▶ [YOUR INSTRUCTIONS] Your task is to give the records again exactly. Leave each picture out.

•••

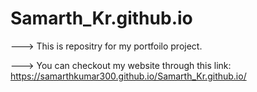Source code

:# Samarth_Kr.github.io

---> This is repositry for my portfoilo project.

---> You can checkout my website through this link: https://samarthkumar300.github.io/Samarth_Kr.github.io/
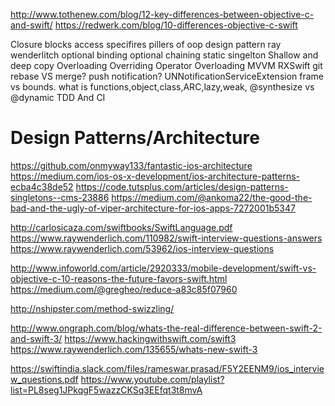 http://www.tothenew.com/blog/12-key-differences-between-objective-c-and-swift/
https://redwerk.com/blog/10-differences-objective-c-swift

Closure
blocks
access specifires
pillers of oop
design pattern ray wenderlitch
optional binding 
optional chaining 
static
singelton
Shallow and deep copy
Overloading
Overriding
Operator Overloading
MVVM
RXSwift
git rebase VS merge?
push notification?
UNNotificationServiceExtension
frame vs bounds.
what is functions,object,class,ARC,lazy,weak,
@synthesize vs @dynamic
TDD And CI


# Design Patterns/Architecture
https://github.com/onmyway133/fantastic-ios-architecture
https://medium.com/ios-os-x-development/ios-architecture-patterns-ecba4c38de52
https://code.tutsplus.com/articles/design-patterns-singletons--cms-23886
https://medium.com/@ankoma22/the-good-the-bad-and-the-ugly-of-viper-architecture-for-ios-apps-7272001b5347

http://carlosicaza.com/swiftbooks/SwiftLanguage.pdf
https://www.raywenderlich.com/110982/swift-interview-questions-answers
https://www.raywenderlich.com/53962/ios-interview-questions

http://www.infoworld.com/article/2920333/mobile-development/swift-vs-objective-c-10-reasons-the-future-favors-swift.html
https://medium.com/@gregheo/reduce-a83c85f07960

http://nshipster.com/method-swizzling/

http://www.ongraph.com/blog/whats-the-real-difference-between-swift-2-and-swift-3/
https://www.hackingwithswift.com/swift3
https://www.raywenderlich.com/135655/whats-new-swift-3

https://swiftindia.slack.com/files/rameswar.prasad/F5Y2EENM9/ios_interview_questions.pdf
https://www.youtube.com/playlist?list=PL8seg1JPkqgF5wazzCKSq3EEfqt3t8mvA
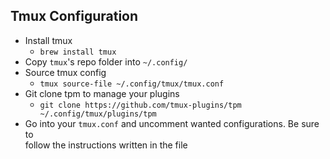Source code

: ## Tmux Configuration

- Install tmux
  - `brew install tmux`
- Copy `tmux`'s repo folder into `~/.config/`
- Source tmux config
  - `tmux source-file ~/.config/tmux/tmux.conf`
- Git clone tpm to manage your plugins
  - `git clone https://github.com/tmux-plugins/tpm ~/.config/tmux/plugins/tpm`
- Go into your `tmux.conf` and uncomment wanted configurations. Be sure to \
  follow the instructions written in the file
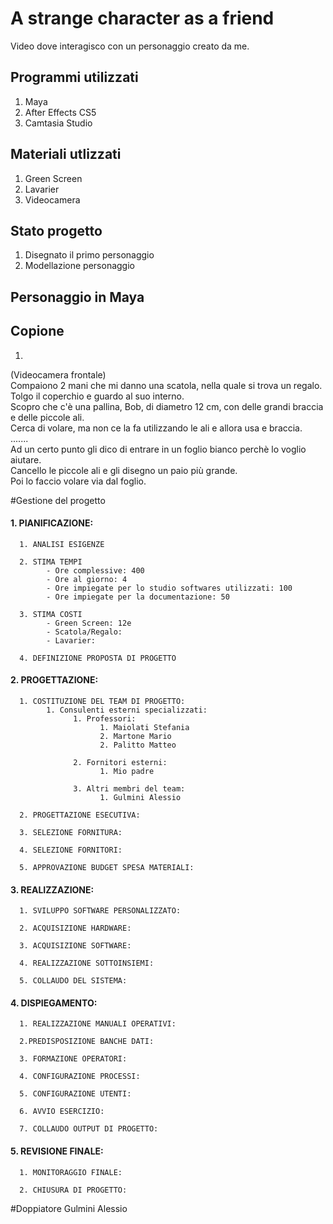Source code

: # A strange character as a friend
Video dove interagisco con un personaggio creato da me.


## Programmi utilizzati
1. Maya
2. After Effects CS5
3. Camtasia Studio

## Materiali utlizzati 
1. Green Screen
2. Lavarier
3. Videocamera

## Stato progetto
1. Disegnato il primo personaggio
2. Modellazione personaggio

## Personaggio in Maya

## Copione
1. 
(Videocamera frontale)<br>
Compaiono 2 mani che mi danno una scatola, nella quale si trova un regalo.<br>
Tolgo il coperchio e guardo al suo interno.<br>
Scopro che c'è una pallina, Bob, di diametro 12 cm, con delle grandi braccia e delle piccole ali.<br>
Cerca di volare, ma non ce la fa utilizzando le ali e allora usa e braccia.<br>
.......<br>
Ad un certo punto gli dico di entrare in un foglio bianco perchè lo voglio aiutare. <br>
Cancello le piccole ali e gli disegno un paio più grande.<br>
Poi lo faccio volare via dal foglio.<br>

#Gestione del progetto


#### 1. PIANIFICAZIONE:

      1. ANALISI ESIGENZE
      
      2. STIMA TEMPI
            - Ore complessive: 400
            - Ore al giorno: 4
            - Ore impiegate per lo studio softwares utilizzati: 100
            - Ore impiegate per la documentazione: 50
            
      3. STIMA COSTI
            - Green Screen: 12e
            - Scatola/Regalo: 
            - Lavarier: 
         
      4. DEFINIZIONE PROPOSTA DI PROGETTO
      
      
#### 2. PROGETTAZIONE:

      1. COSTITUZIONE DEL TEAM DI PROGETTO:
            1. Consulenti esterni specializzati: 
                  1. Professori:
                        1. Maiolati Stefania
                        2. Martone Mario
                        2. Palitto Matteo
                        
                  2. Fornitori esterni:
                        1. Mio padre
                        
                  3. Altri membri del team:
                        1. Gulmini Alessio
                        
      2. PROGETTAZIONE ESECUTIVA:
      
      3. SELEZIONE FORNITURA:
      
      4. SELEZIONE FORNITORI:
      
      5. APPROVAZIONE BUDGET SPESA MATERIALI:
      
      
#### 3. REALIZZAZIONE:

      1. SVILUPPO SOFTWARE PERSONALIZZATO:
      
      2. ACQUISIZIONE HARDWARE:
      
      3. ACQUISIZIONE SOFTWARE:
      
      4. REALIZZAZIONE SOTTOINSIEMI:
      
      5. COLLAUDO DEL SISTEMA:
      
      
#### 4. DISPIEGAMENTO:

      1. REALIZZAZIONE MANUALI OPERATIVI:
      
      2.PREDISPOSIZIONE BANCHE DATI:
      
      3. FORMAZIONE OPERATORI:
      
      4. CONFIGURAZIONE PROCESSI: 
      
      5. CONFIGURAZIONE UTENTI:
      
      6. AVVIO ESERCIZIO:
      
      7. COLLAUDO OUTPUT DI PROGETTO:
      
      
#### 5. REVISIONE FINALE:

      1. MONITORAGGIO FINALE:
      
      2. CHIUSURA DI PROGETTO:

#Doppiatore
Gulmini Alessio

•••

▶ [EXERCISE OUTPUT]
Source code

:# Samarth_Kr.github.io

---> This is repositry for my portfoilo project.

---> You can checkout my website through this link: https://samarthkumar300.github.io/Samarth_Kr.github.io/
 http://www.tothenew.com/blog/12-key-differences-between-objective-c-and-swift/
https://redwerk.com/blog/10-differences-objective-c-swift

Closure
blocks
access specifires
pillers of oop
design pattern ray wenderlitch
optional binding 
optional chaining 
static
singelton
Shallow and deep copy
Overloading
Overriding
Operator Overloading
MVVM
RXSwift
git rebase VS merge?
push notification?
UNNotificationServiceExtension
frame vs bounds.
what is functions,object,class,ARC,lazy,weak,
@synthesize vs @dynamic
TDD And CI


# Design Patterns/Architecture
https://github.com/onmyway133/fantastic-ios-architecture
https://medium.com/ios-os-x-development/ios-architecture-patterns-ecba4c38de52
https://code.tutsplus.com/articles/design-patterns-singletons--cms-23886
https://medium.com/@ankoma22/the-good-the-bad-and-the-ugly-of-viper-architecture-for-ios-apps-7272001b5347

http://carlosicaza.com/swiftbooks/SwiftLanguage.pdf
https://www.raywenderlich.com/110982/swift-interview-questions-answers
https://www.raywenderlich.com/53962/ios-interview-questions

http://www.infoworld.com/article/2920333/mobile-development/swift-vs-objective-c-10-reasons-the-future-favors-swift.html
https://medium.com/@gregheo/reduce-a83c85f07960

http://nshipster.com/method-swizzling/

http://www.ongraph.com/blog/whats-the-real-difference-between-swift-2-and-swift-3/
https://www.hackingwithswift.com/swift3
https://www.raywenderlich.com/135655/whats-new-swift-3

https://swiftindia.slack.com/files/rameswar.prasad/F5Y2EENM9/ios_interview_questions.pdf
https://www.youtube.com/playlist?list=PL8seg1JPkqgF5wazzCKSq3EEfqt3t8mvA
Source code

: ## Tmux Configuration

- Install tmux
  - `brew install tmux`
- Copy `tmux`'s repo folder into `~/.config/`
- Source tmux config
  - `tmux source-file ~/.config/tmux/tmux.conf`
- Git clone tpm to manage your plugins
  - `git clone https://github.com/tmux-plugins/tpm ~/.config/tmux/plugins/tpm`
- Go into your `tmux.conf` and uncomment wanted configurations. Be sure to \
  follow the instructions written in the file
Source code

: # A strange character as a friend
Video dove interagisco con un personaggio creato da me.


## Programmi utilizzati
1. Maya
2. After Effects CS5
3. Camtasia Studio

## Materiali utlizzati 
1. Green Screen
2. Lavarier
3. Videocamera

## Stato progetto
1. Disegnato il primo personaggio
2. Modellazione personaggio

## Personaggio in Maya

## Copione
1. 
(Videocamera frontale)<br>
Compaiono 2 mani che mi danno una scatola, nella quale si trova un regalo.<br>
Tolgo il coperchio e guardo al suo interno.<br>
Scopro che c'è una pallina, Bob, di diametro 12 cm, con delle grandi braccia e delle piccole ali.<br>
Cerca di volare, ma non ce la fa utilizzando le ali e allora usa e braccia.<br>
.......<br>
Ad un certo punto gli dico di entrare in un foglio bianco perchè lo voglio aiutare. <br>
Cancello le piccole ali e gli disegno un paio più grande.<br>
Poi lo faccio volare via dal foglio.<br>

#Gestione del progetto


#### 1. PIANIFICAZIONE:

      1. ANALISI ESIGENZE
      
      2. STIMA TEMPI
            - Ore complessive: 400
            - Ore al giorno: 4
            - Ore impiegate per lo studio softwares utilizzati: 100
            - Ore impiegate per la documentazione: 50
            
      3. STIMA COSTI
            - Green Screen: 12e
            - Scatola/Regalo: 
            - Lavarier: 
         
      4. DEFINIZIONE PROPOSTA DI PROGETTO
      
      
#### 2. PROGETTAZIONE:

      1. COSTITUZIONE DEL TEAM DI PROGETTO:
            1. Consulenti esterni specializzati: 
                  1. Professori:
                        1. Maiolati Stefania
                        2. Martone Mario
                        2. Palitto Matteo
                        
                  2. Fornitori esterni:
                        1. Mio padre
                        
                  3. Altri membri del team:
                        1. Gulmini Alessio
                        
      2. PROGETTAZIONE ESECUTIVA:
      
      3. SELEZIONE FORNITURA:
      
      4. SELEZIONE FORNITORI:
      
      5. APPROVAZIONE BUDGET SPESA MATERIALI:
      
      
#### 3. REALIZZAZIONE:

      1. SVILUPPO SOFTWARE PERSONALIZZATO:
      
      2. ACQUISIZIONE HARDWARE:
      
      3. ACQUISIZIONE SOFTWARE:
      
      4. REALIZZAZIONE SOTTOINSIEMI:
      
      5. COLLAUDO DEL SISTEMA:
      
      
#### 4. DISPIEGAMENTO:

      1. REALIZZAZIONE MANUALI OPERATIVI:
      
      2.PREDISPOSIZIONE BANCHE DATI:
      
      3. FORMAZIONE OPERATORI:
      
      4. CONFIGURAZIONE PROCESSI: 
      
      5. CONFIGURAZIONE UTENTI:
      
      6. AVVIO ESERCIZIO:
      
      7. COLLAUDO OUTPUT DI PROGETTO:
      
      
#### 5. REVISIONE FINALE:

      1. MONITORAGGIO FINALE:
      
      2. CHIUSURA DI PROGETTO:

#Doppiatore
Gulmini Alessio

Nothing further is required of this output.